İŞGALE KARŞI BİRLİKTE DİRENİYORUZ

Türk devletinin işgal girişimine karşı Kuzey Suriye’de yaşayan Kürt, Asuri-Süryani, Êzidî ve diğer azınlık halkların birlikte direndiklerinin altını çizen Gavriye, "DAİŞ'e karşı mücadelede 11 bin şehit verdik. DAİŞ’i Kuzey Suriye’de temizledik. Ülkenin üçte ikisi SDG’nin denetiminde. Savaşta Asuri-Süryaniler diğer halklarla birlikte omuz omuza dövüştü. Onlarca Asuri-Süryani şehit düştü. Ama biz DAİŞ’e karşı savaşımda yaşamını yitirenleri kendi şehitlerimiz olarak görüyoruz. Bazı aileler 8-10 şehit verdi" şeklinde konuştu.

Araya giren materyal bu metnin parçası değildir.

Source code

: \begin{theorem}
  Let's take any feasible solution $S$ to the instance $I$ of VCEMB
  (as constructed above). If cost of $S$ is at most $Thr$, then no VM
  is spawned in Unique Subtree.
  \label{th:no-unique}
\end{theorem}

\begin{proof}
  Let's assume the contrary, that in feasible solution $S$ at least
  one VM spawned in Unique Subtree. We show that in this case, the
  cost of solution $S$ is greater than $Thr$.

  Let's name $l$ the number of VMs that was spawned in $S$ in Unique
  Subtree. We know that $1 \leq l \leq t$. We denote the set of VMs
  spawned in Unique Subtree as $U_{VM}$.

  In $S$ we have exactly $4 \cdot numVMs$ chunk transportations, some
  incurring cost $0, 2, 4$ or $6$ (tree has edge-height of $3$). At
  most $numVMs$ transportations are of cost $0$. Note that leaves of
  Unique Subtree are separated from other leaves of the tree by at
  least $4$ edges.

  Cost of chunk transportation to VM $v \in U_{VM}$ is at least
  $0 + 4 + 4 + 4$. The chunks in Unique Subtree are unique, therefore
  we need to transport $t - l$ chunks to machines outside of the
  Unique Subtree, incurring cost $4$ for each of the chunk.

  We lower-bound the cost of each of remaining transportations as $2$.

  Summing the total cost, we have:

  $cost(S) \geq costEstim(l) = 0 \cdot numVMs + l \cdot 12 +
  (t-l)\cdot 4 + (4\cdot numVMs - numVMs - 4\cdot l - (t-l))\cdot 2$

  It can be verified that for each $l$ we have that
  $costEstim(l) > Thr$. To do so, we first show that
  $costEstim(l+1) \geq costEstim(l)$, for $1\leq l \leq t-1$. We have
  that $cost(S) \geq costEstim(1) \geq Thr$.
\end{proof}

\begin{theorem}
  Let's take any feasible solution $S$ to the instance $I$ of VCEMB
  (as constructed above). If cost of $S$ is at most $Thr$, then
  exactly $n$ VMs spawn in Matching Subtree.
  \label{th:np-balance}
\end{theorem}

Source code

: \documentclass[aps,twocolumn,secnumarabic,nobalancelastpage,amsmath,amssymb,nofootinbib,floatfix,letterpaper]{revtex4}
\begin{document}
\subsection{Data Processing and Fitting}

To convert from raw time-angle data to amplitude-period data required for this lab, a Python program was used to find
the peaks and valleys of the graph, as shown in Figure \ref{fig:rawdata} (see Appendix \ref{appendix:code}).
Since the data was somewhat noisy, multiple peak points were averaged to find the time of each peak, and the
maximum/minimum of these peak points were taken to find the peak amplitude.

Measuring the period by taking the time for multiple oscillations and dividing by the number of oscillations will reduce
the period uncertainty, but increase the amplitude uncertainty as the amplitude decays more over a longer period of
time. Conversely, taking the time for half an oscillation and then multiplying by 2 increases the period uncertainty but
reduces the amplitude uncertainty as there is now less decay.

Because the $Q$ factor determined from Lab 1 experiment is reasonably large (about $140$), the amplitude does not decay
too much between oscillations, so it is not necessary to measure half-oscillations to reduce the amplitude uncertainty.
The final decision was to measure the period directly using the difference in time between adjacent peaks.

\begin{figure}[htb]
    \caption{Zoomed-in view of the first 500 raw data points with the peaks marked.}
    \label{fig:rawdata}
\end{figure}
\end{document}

Türk devleti, Türk medyası ve Erdoğan’ın Kuzey Suriye’deki sistemin Kürtler tarafından yönetildiği ve Kürtlerin Suriye’yi bölmek istediği yalanlarını söylediklerini belirten Gavriye, "Ama herkes orada değişik azınlık halkların Kuzey Suriye’yi birlikte yönettiklerini ve işgale karşı birlikte direndiklerini biliyor" dedi.